On Mon, 30 Sep 2024 08:01:04 -0500 (CDT)
Bob Friesenhahn <bfriesen@simple.dallas.tx.us> wrote:

> A good thing about autoconf is that it almost always produces the 
> correct answer, and packages depending on autoconf+automake+libtool 
> are extremely consistent and predictable.  I have found that projects 
> based on CMake are not nearly as consistent and predictable.

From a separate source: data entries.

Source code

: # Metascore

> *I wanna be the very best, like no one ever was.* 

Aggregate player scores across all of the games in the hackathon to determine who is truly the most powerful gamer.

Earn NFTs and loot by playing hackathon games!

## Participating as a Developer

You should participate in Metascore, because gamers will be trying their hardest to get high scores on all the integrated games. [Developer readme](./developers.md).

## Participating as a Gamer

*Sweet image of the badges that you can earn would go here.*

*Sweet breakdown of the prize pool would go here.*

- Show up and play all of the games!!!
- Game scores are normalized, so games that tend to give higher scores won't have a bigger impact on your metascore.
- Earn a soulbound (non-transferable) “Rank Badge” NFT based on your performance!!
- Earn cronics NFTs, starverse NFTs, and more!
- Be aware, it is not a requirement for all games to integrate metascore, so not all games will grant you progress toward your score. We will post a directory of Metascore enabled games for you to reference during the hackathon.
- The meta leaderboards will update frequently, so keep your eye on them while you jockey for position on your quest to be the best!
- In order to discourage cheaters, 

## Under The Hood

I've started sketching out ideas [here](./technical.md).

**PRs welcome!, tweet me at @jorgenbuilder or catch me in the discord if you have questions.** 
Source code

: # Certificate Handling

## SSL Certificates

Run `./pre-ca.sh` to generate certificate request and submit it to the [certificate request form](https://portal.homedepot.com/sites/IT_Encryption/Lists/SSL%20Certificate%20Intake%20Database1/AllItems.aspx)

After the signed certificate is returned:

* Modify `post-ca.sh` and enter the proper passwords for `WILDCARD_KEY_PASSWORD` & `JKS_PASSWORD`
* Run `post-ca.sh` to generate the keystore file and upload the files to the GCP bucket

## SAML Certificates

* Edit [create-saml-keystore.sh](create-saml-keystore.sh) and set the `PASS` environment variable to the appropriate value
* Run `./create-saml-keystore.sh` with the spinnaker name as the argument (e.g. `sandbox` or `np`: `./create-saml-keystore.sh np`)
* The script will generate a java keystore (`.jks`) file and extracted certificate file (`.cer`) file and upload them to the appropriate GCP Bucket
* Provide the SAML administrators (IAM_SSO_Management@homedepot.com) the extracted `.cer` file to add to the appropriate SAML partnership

That may be true, however over the years I mostly used NetBSD pkgsrc to
build packages on Solaris and the experience has not always been
positive, even with software which used GNU autotools. Not only because
of the tools, but due to how the software was designed and implemented.
Autotools do not automagically make the software portable and the
usual approach of "if it works on Linux then it is good enough for us"
did not help.

These days there are a lot of different build tools and they all have
issues in various areas and none of them are perfect. I think GNU
autotools were designed at a time when Unix standards were still
evolving and there was a lot of fragmentation. However now it is much
simpler, POSIX is the dominant standard and there is a finite
combination of OS versions, compilers and linkers.

I avoid autotools and similar by following these rules:

1. Do not test for every single feature. Instead assume POSIX
compatibility and work around specific portability issues. OS name and
major/minor versions should be enough for this.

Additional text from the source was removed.